Weird template specialization errors

Anonymous
2022-08-13T11:56:18.76+00:00

EDIT

I managed to create a minimal example showing the problem :

template <typename T> struct SizeT { T x; T y; };  
struct TwoFloats { float x; float y; };  
  
namespace helper  
{  
    template <typename T> bool Peek( T * value );  
    template <typename T , typename ...ARGS> bool Peek( T * value , ARGS ...args );  
  
    template <> bool Peek( TwoFloats * value );  
  
    template <typename T> inline bool Peek( SizeT<T> * value )  
    {  
        TwoFloats tf;  
        if ( !Peek( &tf ) )  
            return false;  
        value->x = static_cast<T>( tf.x );  
        value->y = static_cast<T>( tf.y );  
        return true;  
    }  
}  
  
template <> bool helper::Peek( TwoFloats * value )  
{  
    return false;  
}  
  
int main( )  
{  
    return 0;  
}  

This file doesn't compile using visual studio 2019,2022. gcc and clang compile it without issues. If I comment out the declaration of Peek<T,...ARGS> or do not use Peek<TwoFloats>( ) call in Peek<Size>( ) the error goes away. The error also goes away if I move the Peek<TwoFloats>( ) specialization inside the namespace braces.
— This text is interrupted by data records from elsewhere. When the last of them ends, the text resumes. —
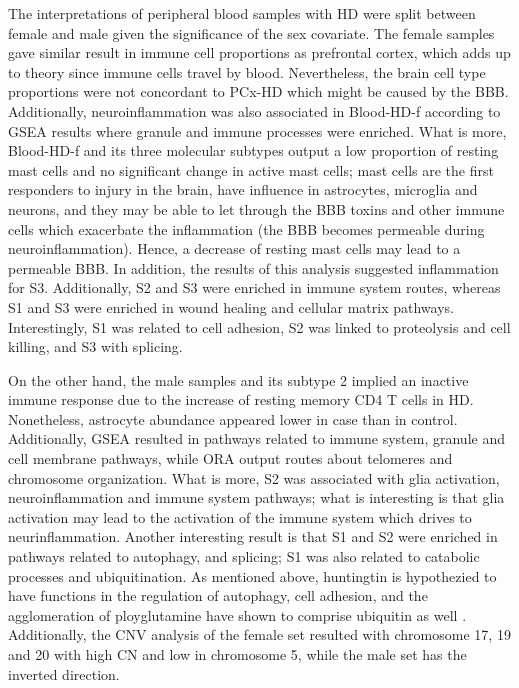 The interpretations of peripheral blood samples with HD were split between female and male given the significance of the sex covariate. The female samples gave similar result in immune cell proportions as prefrontal cortex, which adds up to theory since immune cells travel by blood. Nevertheless, the brain cell type proportions were not concordant to PCx-HD which might be caused by the BBB. Additionally, neuroinflammation was also associated in Blood-HD-f according to GSEA results where granule and immune processes were enriched. What is more, Blood-HD-f and its three molecular subtypes output a low proportion of resting mast cells and no significant change in active mast cells; mast cells are the first responders to injury in the brain, have influence in astrocytes, microglia and neurons, and they may be able to let through the BBB toxins and other immune cells which exacerbate the inflammation (the BBB becomes permeable during neuroinflammation). Hence, a decrease of resting mast cells may lead to a permeable BBB. In addition, the results of this analysis suggested inflammation for S3. Additionally, S2 and S3 were enriched in immune system routes, whereas S1 and S3 were enriched in wound healing and cellular matrix pathways. Interestingly, S1 was related to cell adhesion, S2 was linked to proteolysis and cell killing, and S3 with splicing.

On the other hand, the male samples and its subtype 2 implied an inactive immune response due to the increase of resting memory CD4 T cells in HD. Nonetheless, astrocyte abundance appeared lower in case than in control. Additionally, GSEA resulted in pathways related to immune system, granule and cell membrane pathways, while ORA output routes about telomeres and chromosome organization. What is more, S2 was associated with glia activation, neuroinflammation and immune system pathways; what is interesting is that glia activation may lead to the activation of the immune system which drives to neurinflammation. Another interesting result is that S1 and S2 were enriched in pathways related to autophagy, and splicing; S1 was also related to catabolic processes and ubiquitination. As mentioned above, huntingtin is hypothezied to have functions in the regulation of autophagy, cell adhesion, and the agglomeration of ployglutamine have shown to comprise ubiquitin as well \cite{illarioshkin}. Additionally, the CNV analysis of the female set resulted with chromosome 17, 19 and 20 with high CN and low in chromosome 5, while the male set has the inverted direction.

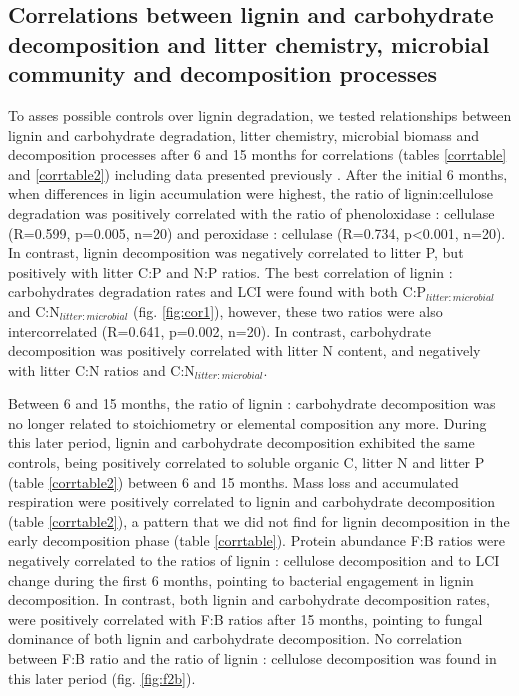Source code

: \subsection*{Correlations between lignin and carbohydrate decomposition and litter chemistry, microbial community and decomposition processes}

To asses possible controls over lignin degradation, we tested relationships between lignin and carbohydrate degradation, litter chemistry, microbial biomass and decomposition processes after 6 and 15 months for correlations (tables \ref{corrtable} and \ref{corrtable2}) including data presented previously \cite{Mooshammer2011, Leitner2011}. 
After the initial 6 months, when differences in ligin accumulation were highest, the ratio of lignin:cellulose degradation was positively correlated with the ratio of phenoloxidase : cellulase (R=0.599, p=0.005, n=20) and peroxidase : cellulase (R=0.734,  p\textless 0.001, n=20). In contrast, lignin decomposition was negatively correlated to litter P, but positively with litter C:P and N:P ratios. The best correlation of lignin : carbohydrates degradation rates and LCI were found with both C:P$_{litter : microbial}$ and C:N$_{litter : microbial}$ (fig. \ref{fig:cor1}), however, these two ratios were also intercorrelated (R=0.641, p=0.002, n=20). In contrast, carbohydrate decomposition was positively correlated with litter N content, and negatively with litter C:N ratios and C:N$_{litter : microbial}$.

Between 6 and 15 months, the ratio of lignin : carbohydrate decomposition was no longer related to stoichiometry or elemental composition any more. During this later period, lignin and carbohydrate decomposition exhibited the same controls, being positively correlated to soluble organic C, litter N and litter P (table \ref{corrtable2}) between 6 and 15 months. Mass loss and accumulated respiration were positively correlated to lignin and carbohydrate decomposition (table \ref{corrtable2}), a pattern that we did not find for lignin decomposition in the early decomposition phase (table \ref{corrtable}). Protein abundance F:B ratios were negatively correlated to the ratios of lignin : cellulose decomposition and to LCI change during the first 6 months, pointing to bacterial engagement in lignin decomposition. In contrast, both lignin and carbohydrate decomposition rates, were positively correlated with F:B ratios after 15 months, pointing to fungal dominance of both lignin and carbohydrate decomposition. No correlation between F:B ratio and the ratio of lignin : cellulose decomposition was found in this later period (fig. \ref{fig:f2b}).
Is there anything wrong with the code above , or is it a compiler bug ?

Original question

I have a somewhat large c++ project which uses visual studio 2017, which I am trying to migrate to visual studio 2022. The only weird issue I am facing is with two instances (among many) of weird errors concerning template specializations.

In the code there is a namespace LuaHelper, with two template functions in it:

namespace LuaHelper  
{  
    template <typename T> void Push( lua_State * lua_state , const T & value );  
    template <typename T> bool Peek( lua_State * lua_state , int offset , T * value );  
}  

And there are a lot of classes which specialize their own push and peek methods. Currently the code looks something like this (wrapped in macros):

// forward declaration in common header  
namespace LuaHelper  
{  
    template <> void Push( lua_State * lua_state , const Vector2D & value );  
    template <> bool Peek( lua_State * lua_state , int offset , Vector2D * value );  
}  

// actual code in vector2d wrapper cpp file  
template <> void LuaHelper::Push( lua_State * lua_state , const Vector2D & value ) { /* actual code */ }  
template <> bool LuaHelper::Peek( lua_State * lua_state , int offset , Vector2D * value ) { /* actual code */ }  

There are 30+ classes being specialized the same way and visual studio 2017 and gcc are compiling those fine. The weird thing is that trying to compile the same code with vs2022 or vs2019 there are exactly 2 errors:

  1. error C2244: 'Peek': unable to match function definition to an existing declaration -- for one of the classes
    and
  2. error C2244: 'Push': unable to match function definition to an existing declaration -- for another one

It is really baffling, why would the Push() specialization be accepted for 30 classes, but fail for just one. Same goes for peek. It doesn't help that for the Vector2D class, where Peek specialization complains, the Push( ) specialization compiles fine. There doesn't seem to be any difference in declarations for any of those classes.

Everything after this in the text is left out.